The storage of electronic components and PCBs is increasingly problematic because of two issues.
1. Due to rapid changes in packaging design and material, many companies find themselves forced to purchase additional quantities of components in order to guard against the impact of component obsolescence on their final product designs. This in turn creates an issue of long term inventory storage
2. Product lifecycles have become very short with new models being released sooner than ever before. However, many manufacturers, such as automobile suppliers, must guarantee the availability of replacement parts including PCBs for up to ten years. This situation also necessitates the advance purchase and extended storage of components and materials. Further complicating the problem is that most components cannot be stored for more than 10 years without very special handling procedures.
The biggest danger posed is humidity. It is the source of two of the biggest defect causes:
Oxidation and Diffusion.
Because of surface oxidation, components and PCB’s can suffer from reduced solderablity, which often results in complete failure. Diffusion of vapour and noxious substances in the inner structure of the components or PCB’s can result in long-term disintegration of conductor paths and isolation layers. Both risks can be avoided by correct handling and dry storage.
The oxidation process – contact corrosion
In an ultra-dry atmosphere there is no corrosion. For corrosion to occur, two demands must be met: there must be a means of oxidation and a watery solution, which works as an electrolyte.
The oxygen in the air forms the means of oxidation, the vapor (humidity) the electrolyte.
The critical limit at which oxidation with oxygen takes place lies in accordance with the metal or alloy at between 40 to 70 % RH. This means that more than 8 gramsof vapor per m³ must be present.
Solution 1: Dry storage cabinet
The absolute humidity in a Super Dry basic storage cabinet is less than 0.35 g/m³ of vapor at a temperature of 20 °C and <2% RH. Under these conditions no cathode reaction is present and thus no oxidation can take place.
Solution 2: Moisture Barrier Bags
In humidity protection bags packed under vacuum with a rest pressure of ca. 6 mbar there will be between 0.1 and 0.06 g vapor per m³. When the bags are filled with nitrogen, neither a means of oxidation, nor an electrolyte are available, and oxidation is impossible.
The Diffusion process
The vapor in the atmosphere diffuses into hygroscopic materials. The cause of this is the so called vapor pressure – this means the partial pressure of the vapour which is present in the air. The higher the vapor pressure, the faster the components or PCB’s absorb humidity and with this the permissible processing time decreases.
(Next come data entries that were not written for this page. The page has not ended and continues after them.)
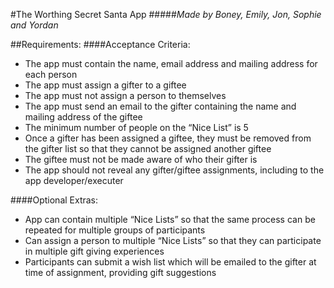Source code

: #The Worthing Secret Santa App
#####*Made by Boney, Emily, Jon, Sophie and Yordan*

##Requirements:
####Acceptance Criteria:
- The app must contain the name, email address and mailing address for each person
- The app must assign a gifter to a giftee
- The app must not assign a person to themselves
- The app must send an email to the gifter containing the name and mailing address of the giftee
- The minimum number of people on the “Nice List” is 5
- Once a gifter has been assigned a giftee, they must be removed from the gifter list so that they cannot be assigned another giftee
- The giftee must not be made aware of who their gifter is
- The app should not reveal any gifter/giftee assignments, including to the app developer/executer

####Optional Extras:
- App can contain multiple “Nice Lists” so that the same process can be repeated for multiple groups of participants
- Can assign a person to multiple “Nice Lists” so that they can participate in multiple gift giving experiences
- Participants can submit a wish list which will be emailed to the gifter at time of assignment, providing gift suggestions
All components classes 2a to 5a in accordance with the classification of IPC/JEDEC J-STD020D absorb no moisture with a vapour pressure of < 2.82. At this level they can be stored and processed indefinitely. (IPC/JEDEC J-STD-033).
Super Dry by Totech Storage Cabinets maintain over 24 hours on average a vapor pressure of < 0.95 mbar. In a humidity protection bag with a rest pressure of < 6 mbar the vapor pressure is < 0.15 mbar.
Both systems, dry storage cabinet and humidity protection bag, reliably and effectively protect from moisture diffusion.
For storage periods of more than 5 years, a combination of the two systems is recommended. The storage in humidity protection bags with nitrogen present within a simple dry storage cabinet with 5 % RH.
Critical to the effectiveness of the bags, however, is that the construction is mechanically stable and exhibits a very low percentage of diffusion. The IPC/JEDEC J-STD-033 demands a Moisture Vapor Transmission Rate (MVTR) of less than 0.002 g/100 in² in 24 hours at40 °C. This demand is only met by bags which have a thickness of 150 µm. 90µm-bags have a substantially higher diffusion percentage and are therefore not suitable. Totech Moisture Barrier Bags remain significantly below the maximum value as laid down in the IPC standard with an MVTR of 0.0006 g/100 in².
The bags must of course also be ESD-safe; they must be marked as receptive to humidity and be provided with a label upon which the Moisture-Sensitivity-Level and the packing date are clear.